Coming of age: ten years of next-generation sequencing technologies

Abstract

There are two major paradigms in next-generation sequencing (NGS) technology: short-read sequencing and long-read sequencing. Short-read sequencing approaches provide lower-cost, higher-accuracy data that are useful for population-level research and clinical variant discovery. By contrast, long-read approaches provide read lengths that are well suited for de novo genome assembly applications and full-length isoform sequencing. NGS technologies have been evolving over the past 10 years, leading to substantial improvements in quality and yield; however, certain approaches have proven to be more effective and adaptable than others. Recent improvements in chemistry, costs, throughput and accessibility are driving the emergence of new, varied technologies to address applications that were not previously possible. These include integrated long-read and short-read sequencing studies, routine clinical DNA sequencing, real-time pathogen DNA monitoring and massive population-level projects. Although massive strides are being made in this technology, several notable limitations remain.
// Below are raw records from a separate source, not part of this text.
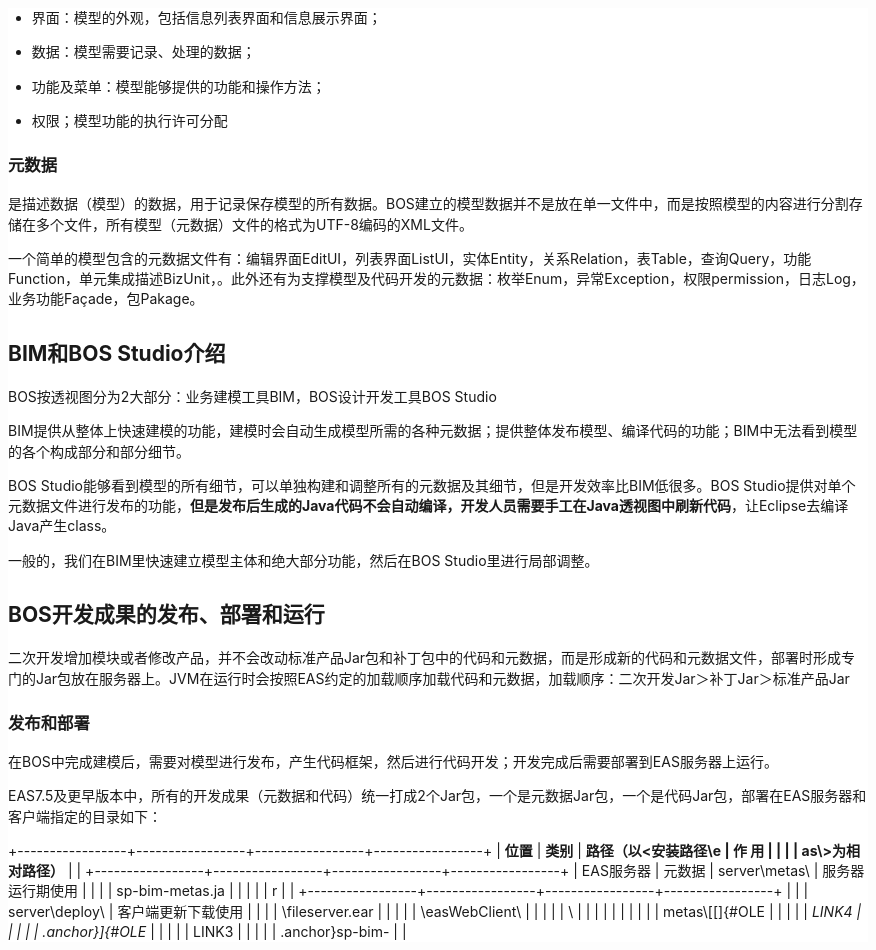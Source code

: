 -   界面：模型的外观，包括信息列表界面和信息展示界面；

-   数据：模型需要记录、处理的数据；

-   功能及菜单：模型能够提供的功能和操作方法；

-   权限；模型功能的执行许可分配

### 元数据

是描述数据（模型）的数据，用于记录保存模型的所有数据。BOS建立的模型数据并不是放在单一文件中，而是按照模型的内容进行分割存储在多个文件，所有模型（元数据）文件的格式为UTF-8编码的XML文件。

一个简单的模型包含的元数据文件有：编辑界面EditUI，列表界面ListUI，实体Entity，关系Relation，表Table，查询Query，功能Function，单元集成描述BizUnit，。此外还有为支撑模型及代码开发的元数据：枚举Enum，异常Exception，权限permission，日志Log，业务功能Façade，包Pakage。

BIM和BOS Studio介绍
-------------------

BOS按透视图分为2大部分：业务建模工具BIM，BOS设计开发工具BOS Studio

BIM提供从整体上快速建模的功能，建模时会自动生成模型所需的各种元数据；提供整体发布模型、编译代码的功能；BIM中无法看到模型的各个构成部分和部分细节。

BOS
Studio能够看到模型的所有细节，可以单独构建和调整所有的元数据及其细节，但是开发效率比BIM低很多。BOS
Studio提供对单个元数据文件进行发布的功能，**但是发布后生成的Java代码不会自动编译，开发人员需要手工在Java透视图中刷新代码**，让Eclipse去编译Java产生class。

一般的，我们在BIM里快速建立模型主体和绝大部分功能，然后在BOS
Studio里进行局部调整。

BOS开发成果的发布、部署和运行
-----------------------------

二次开发增加模块或者修改产品，并不会改动标准产品Jar包和补丁包中的代码和元数据，而是形成新的代码和元数据文件，部署时形成专门的Jar包放在服务器上。JVM在运行时会按照EAS约定的加载顺序加载代码和元数据，加载顺序：二次开发Jar＞补丁Jar＞标准产品Jar

### 发布和部署

在BOS中完成建模后，需要对模型进行发布，产生代码框架，然后进行代码开发；开发完成后需要部署到EAS服务器上运行。

EAS7.5及更早版本中，所有的开发成果（元数据和代码）统一打成2个Jar包，一个是元数据Jar包，一个是代码Jar包，部署在EAS服务器和客户端指定的目录如下：

+-----------------+-----------------+-----------------+-----------------+
| **位置**        | **类别**        | **路径（以\<安装路径\\e | **作 用** |
|                 |                 | as\\\>为相对路径）** |            |
+-----------------+-----------------+-----------------+-----------------+
| EAS服务器       | 元数据          | server\\metas\\ | 服务器运行期使用 |
|                 |                 | sp-bim-metas.ja |                 |
|                 |                 | r               |                 |
+-----------------+-----------------+-----------------+-----------------+
|                 |                 | server\\deploy\ | 客户端更新下载使用 |
|                 |                 | \fileserver.ear |                 |
|                 |                 | \\easWebClient\ |                 |
|                 |                 | \               |                 |
|                 |                 |                 |                 |
|                 |                 | metas\\[[]{#OLE |                 |
|                 |                 | _LINK4          |                 |
|                 |                 | .anchor}]{#OLE_ |                 |
|                 |                 | LINK3           |                 |
|                 |                 | .anchor}sp-bim- |                 |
The time required to sequence and analyse data limits the use of NGS in clinical applications in which time is an important factor; the costs and error rates of long-read sequencing make it prohibitive for routine use, and ethical considerations can limit the public and private use of genetic data. We can expect increasing democratization and options for NGS in the future. Many new instruments with varied chemistries and applications are being released or being developed.